On the day of the marriage ceremony, Fateh Khan places an incredible demand in Haque-Meher, Sher Khan is dumbfounded and shocked, but gives in for his son's happiness. Hurt by the insult, Sher Khan retaliates by throwing Rukhsar out of the house the following morning after the marriage, paying the agreed Haque-Meher (Daaj). On seeing Rukhsar back, her family is numb with shock.
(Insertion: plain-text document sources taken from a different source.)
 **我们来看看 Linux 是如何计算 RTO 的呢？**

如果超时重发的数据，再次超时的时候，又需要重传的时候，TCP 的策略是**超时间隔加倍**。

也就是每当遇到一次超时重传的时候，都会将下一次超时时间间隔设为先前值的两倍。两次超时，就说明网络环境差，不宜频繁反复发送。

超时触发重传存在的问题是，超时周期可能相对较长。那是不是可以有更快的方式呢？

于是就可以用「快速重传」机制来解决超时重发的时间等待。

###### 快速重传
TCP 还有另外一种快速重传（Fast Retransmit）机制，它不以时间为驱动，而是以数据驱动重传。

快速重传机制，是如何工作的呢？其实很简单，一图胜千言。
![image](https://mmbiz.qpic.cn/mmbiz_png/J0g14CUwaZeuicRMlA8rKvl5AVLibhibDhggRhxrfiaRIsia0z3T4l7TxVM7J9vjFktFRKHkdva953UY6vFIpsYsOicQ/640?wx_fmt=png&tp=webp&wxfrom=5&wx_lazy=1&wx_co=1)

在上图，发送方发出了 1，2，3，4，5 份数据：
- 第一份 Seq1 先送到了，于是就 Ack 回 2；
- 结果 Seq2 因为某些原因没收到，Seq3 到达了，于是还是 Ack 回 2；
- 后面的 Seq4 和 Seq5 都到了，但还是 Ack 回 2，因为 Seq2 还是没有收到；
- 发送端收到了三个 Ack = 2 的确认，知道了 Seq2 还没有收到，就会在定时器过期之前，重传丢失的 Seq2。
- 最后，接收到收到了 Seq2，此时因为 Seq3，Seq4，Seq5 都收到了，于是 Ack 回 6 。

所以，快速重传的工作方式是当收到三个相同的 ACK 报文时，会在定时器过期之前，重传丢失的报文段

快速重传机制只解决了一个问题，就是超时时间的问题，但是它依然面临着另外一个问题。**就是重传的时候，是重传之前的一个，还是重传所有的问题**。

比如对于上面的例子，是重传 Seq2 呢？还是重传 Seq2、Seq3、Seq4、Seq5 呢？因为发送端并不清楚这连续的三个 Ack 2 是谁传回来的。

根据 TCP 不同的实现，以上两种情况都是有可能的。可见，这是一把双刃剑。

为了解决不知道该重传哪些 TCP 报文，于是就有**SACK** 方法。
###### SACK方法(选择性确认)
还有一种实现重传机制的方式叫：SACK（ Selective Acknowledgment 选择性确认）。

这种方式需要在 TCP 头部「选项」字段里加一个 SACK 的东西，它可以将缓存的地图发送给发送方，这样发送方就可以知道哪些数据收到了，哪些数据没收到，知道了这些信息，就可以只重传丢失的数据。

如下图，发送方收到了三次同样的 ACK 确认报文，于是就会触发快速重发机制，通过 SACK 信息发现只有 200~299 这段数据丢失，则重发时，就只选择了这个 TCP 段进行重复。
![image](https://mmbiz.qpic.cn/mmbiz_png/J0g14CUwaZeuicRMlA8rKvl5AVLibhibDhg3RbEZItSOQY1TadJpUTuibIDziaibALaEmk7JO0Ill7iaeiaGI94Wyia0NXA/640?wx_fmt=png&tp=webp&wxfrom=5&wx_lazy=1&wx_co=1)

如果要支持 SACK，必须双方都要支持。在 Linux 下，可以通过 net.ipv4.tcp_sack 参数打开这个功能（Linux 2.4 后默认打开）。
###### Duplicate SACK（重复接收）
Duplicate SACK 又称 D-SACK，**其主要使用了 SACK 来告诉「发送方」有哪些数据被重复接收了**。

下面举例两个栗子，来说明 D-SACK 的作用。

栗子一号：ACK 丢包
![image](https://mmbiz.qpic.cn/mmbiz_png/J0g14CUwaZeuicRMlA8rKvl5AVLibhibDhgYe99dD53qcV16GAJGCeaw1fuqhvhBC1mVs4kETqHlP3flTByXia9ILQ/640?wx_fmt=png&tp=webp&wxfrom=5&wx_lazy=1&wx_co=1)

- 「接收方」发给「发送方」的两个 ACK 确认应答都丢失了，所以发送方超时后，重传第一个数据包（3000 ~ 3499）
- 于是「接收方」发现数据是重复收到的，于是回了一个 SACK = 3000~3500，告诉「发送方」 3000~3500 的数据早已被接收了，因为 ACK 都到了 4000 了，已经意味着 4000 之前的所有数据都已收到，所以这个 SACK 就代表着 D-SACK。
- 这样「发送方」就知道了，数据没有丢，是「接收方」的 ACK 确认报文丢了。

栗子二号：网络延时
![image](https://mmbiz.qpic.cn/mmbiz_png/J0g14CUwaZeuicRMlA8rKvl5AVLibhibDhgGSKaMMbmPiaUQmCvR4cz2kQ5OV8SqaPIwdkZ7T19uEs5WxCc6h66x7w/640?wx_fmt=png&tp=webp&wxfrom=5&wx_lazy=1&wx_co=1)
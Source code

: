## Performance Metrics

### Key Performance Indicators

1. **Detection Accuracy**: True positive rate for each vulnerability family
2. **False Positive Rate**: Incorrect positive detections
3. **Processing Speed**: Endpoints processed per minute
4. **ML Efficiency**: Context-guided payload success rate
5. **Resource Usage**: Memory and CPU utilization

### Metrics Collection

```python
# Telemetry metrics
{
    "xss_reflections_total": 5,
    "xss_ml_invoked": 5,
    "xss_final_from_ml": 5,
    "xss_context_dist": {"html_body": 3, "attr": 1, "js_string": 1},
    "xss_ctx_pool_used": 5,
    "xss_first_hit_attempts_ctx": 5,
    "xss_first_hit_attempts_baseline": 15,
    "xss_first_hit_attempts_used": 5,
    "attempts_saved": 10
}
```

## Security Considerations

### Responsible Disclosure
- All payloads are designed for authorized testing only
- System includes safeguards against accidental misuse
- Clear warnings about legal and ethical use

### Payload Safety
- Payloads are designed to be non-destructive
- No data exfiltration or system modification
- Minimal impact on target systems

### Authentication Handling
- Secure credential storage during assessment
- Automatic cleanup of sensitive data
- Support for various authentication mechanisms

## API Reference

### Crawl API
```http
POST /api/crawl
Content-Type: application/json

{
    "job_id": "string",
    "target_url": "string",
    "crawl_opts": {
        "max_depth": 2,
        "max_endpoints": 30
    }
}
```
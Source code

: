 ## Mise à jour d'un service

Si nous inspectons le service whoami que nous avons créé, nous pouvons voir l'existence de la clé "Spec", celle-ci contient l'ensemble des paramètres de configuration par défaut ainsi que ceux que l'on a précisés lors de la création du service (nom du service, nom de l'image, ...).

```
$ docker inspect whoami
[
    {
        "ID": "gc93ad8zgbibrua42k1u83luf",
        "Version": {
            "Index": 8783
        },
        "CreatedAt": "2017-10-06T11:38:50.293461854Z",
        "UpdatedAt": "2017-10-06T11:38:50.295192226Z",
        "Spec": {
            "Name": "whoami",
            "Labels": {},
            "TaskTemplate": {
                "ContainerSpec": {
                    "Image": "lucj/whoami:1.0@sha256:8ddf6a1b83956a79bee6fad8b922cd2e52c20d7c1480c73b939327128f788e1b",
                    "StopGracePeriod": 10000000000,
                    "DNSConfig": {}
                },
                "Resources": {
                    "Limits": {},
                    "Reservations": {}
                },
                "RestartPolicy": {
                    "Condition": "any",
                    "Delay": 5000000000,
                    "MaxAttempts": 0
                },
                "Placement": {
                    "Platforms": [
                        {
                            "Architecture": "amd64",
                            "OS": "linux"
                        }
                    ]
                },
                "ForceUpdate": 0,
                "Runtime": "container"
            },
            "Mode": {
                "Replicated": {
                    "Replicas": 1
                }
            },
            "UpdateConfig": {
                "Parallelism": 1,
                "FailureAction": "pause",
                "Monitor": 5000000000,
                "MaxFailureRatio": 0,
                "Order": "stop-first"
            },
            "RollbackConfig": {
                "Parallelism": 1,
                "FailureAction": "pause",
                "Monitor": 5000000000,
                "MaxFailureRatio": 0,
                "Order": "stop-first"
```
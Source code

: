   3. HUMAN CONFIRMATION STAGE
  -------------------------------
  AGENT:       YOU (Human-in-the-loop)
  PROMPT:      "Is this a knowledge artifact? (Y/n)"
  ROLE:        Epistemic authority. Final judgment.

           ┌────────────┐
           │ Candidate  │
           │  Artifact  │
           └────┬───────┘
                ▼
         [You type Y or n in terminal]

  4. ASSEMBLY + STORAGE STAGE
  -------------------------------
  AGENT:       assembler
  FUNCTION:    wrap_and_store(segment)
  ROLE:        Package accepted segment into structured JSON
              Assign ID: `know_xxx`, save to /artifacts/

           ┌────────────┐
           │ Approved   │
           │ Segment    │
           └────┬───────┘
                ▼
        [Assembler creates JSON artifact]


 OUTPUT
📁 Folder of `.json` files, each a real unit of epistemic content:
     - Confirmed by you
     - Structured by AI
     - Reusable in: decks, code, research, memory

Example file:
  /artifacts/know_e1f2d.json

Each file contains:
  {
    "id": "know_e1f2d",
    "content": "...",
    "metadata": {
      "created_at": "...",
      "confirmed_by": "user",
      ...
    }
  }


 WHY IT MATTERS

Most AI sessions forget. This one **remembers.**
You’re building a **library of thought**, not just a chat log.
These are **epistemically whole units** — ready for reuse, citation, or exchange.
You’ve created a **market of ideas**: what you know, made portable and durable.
This leads to conflicts between the two families resulting in bloodshed and loss of life on both sides, but Sher Khan and Fateh Khan remain adamant until they discover that Rukhsar is pregnant with Salman's Son. The newborn finally lead to peace between the two Families.

== Cast ==
- Salman Khan as Salman Khan
- Chandni as Rukhsar Khan
- Pran as Fateh Khan
- Danny Denzongpa as Sher Khan
- Puneet Issar as Afzal Khan
- Pankaj Dheer as Zuber Khan
- Dina Pathak as Fateh's Mother
- Jagdeep as Daroga
- Kanchan as Kanchan
- Vijayendra Ghatge as Sajjan Thakur
- Gurbachan Singh as Jangi Khan
- Dan Dhanoa as Shaukat Khan

== Music ==
The music was composed by Mahesh Kishor and lyrics were penned by Saawan Kumar himself. Singers Lata Mangeshkar, Vipin Sachdeva, Kavita Krishnamurthy contributed their voice. The songs were and had a flavor of 1970's music. "Churi Maza Na Degi" & "O Hare Dupatte Wali" were popular songs.

| Song | Singer |
|---|---|
| "Allah Karam Karna" | Lata Mangeshkar |
| "Chudi Maza Na Degi" | Lata Mangeshkar |
| "O Mere Jijaji, O Mere Jijaji" | Lata Mangeshkar |
| "Mujhe Allah Ki Kasam, Tumse Pyar Ho Gaya" | Lata Mangeshkar, Vipin Sachdeva |
| "Sanam Bewafa, O Sanam Bewafa, Main Nahin Bewafa" | Lata Mangeshkar, Vipin Sachdeva |
| "Be-Iraada Nazar Mil Gayi" | Vipin Sachdeva |
| "O Hare Dupattewali" | Vipin Sachdeva |
| "Meri Jaan Chali" | Vivek Verma |
| "Angoor Ka Dana Hoon" | Kavita Krishnamurthy |

== Reception ==
N. Krishnaswamy of The Indian Express wrote that "The romantic angle is there, but Salman Khan and newface Chandini are but lovers who pale before the enmity of their two families".

==Box office==
In India, the film netted approx ₹8 crore. It was declared "Blockbuster" by Trade Magazines. As per Trade Guide, It was one of the biggest Blockbuster ever in territories like Delhi-U.P., Nizam, CP Berar, CI, Rajasthan & East Punjab. In many areas of these territories, it even broke record of Sholay and Maine Pyar Kiya.